When you wish to reindent several lines of code which have been altered or moved to a different level in the list structure, you have several commands available.

C-M-q
Reindent all the lines within one list (indent-sexp).
C-u TAB
Shift an entire list rigidly sideways so that its first line is properly indented.
C-M-\
Reindent all lines in the region (indent-region).

You can reindent the contents of a single list by positioning point before the beginning of it and typing C-M-q (indent-sexp in Lisp mode, c-indent-exp in C mode; also bound to other suitable commands in other modes). The indentation of the line the sexp starts on is not changed; therefore, only the relative indentation within the list, and not its position, is changed. To correct the position as well, type a TAB before the C-M-q.

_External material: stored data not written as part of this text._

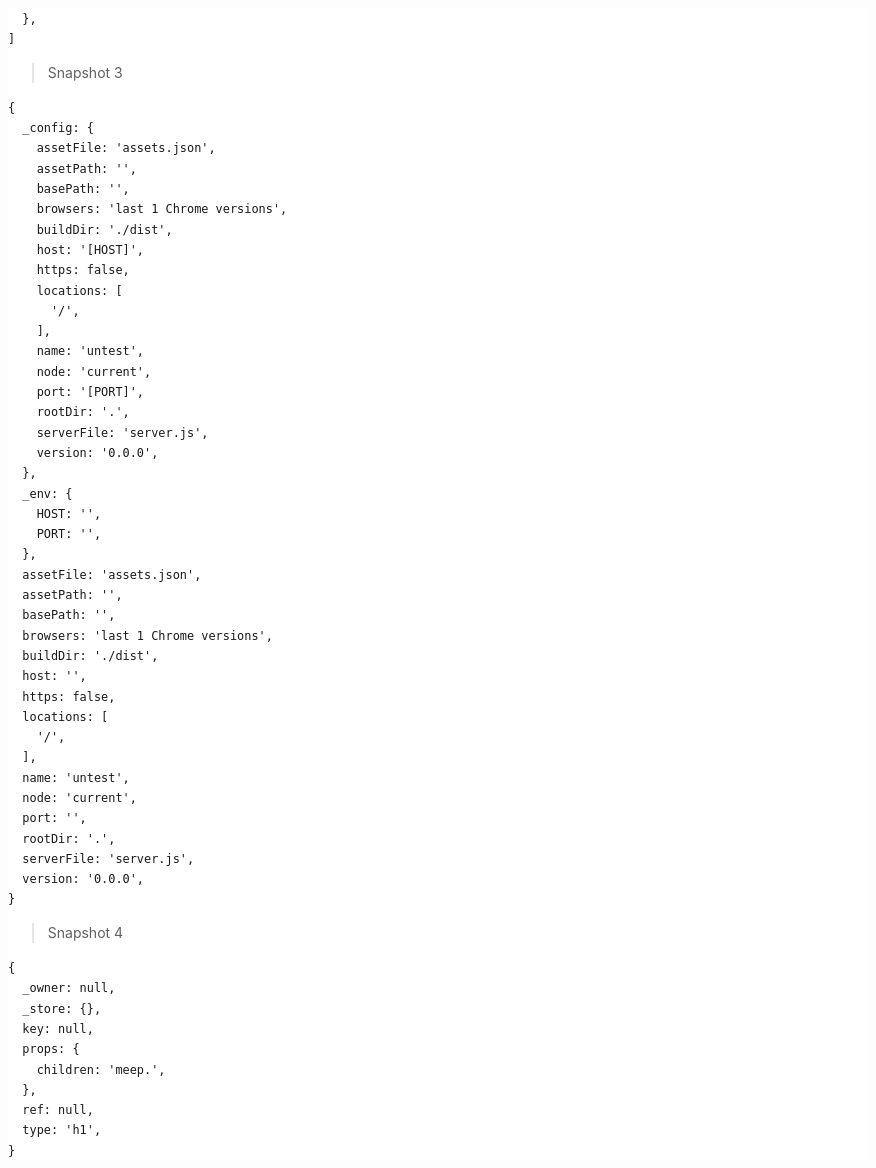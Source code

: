       },
    ]

> Snapshot 3

    {
      _config: {
        assetFile: 'assets.json',
        assetPath: '',
        basePath: '',
        browsers: 'last 1 Chrome versions',
        buildDir: './dist',
        host: '[HOST]',
        https: false,
        locations: [
          '/',
        ],
        name: 'untest',
        node: 'current',
        port: '[PORT]',
        rootDir: '.',
        serverFile: 'server.js',
        version: '0.0.0',
      },
      _env: {
        HOST: '',
        PORT: '',
      },
      assetFile: 'assets.json',
      assetPath: '',
      basePath: '',
      browsers: 'last 1 Chrome versions',
      buildDir: './dist',
      host: '',
      https: false,
      locations: [
        '/',
      ],
      name: 'untest',
      node: 'current',
      port: '',
      rootDir: '.',
      serverFile: 'server.js',
      version: '0.0.0',
    }

> Snapshot 4

    {
      _owner: null,
      _store: {},
      key: null,
      props: {
        children: 'meep.',
      },
      ref: null,
      type: 'h1',
    }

If the relative indentation within a list is correct but the indentation of its first line is not, go to that line and type C-u TAB. TAB with a numeric argument reindents the current line as usual, then reindents by the same amount all the lines in the grouping starting on the current line. In other words, it reindents the whole grouping rigidly as a unit. It is clever, though, and does not alter lines that start inside strings, or C preprocessor lines when in C mode.

Another way to specify the range to be reindented is with the region. The command C-M-\ (indent-region) applies TAB to every line whose first character is between point and mark.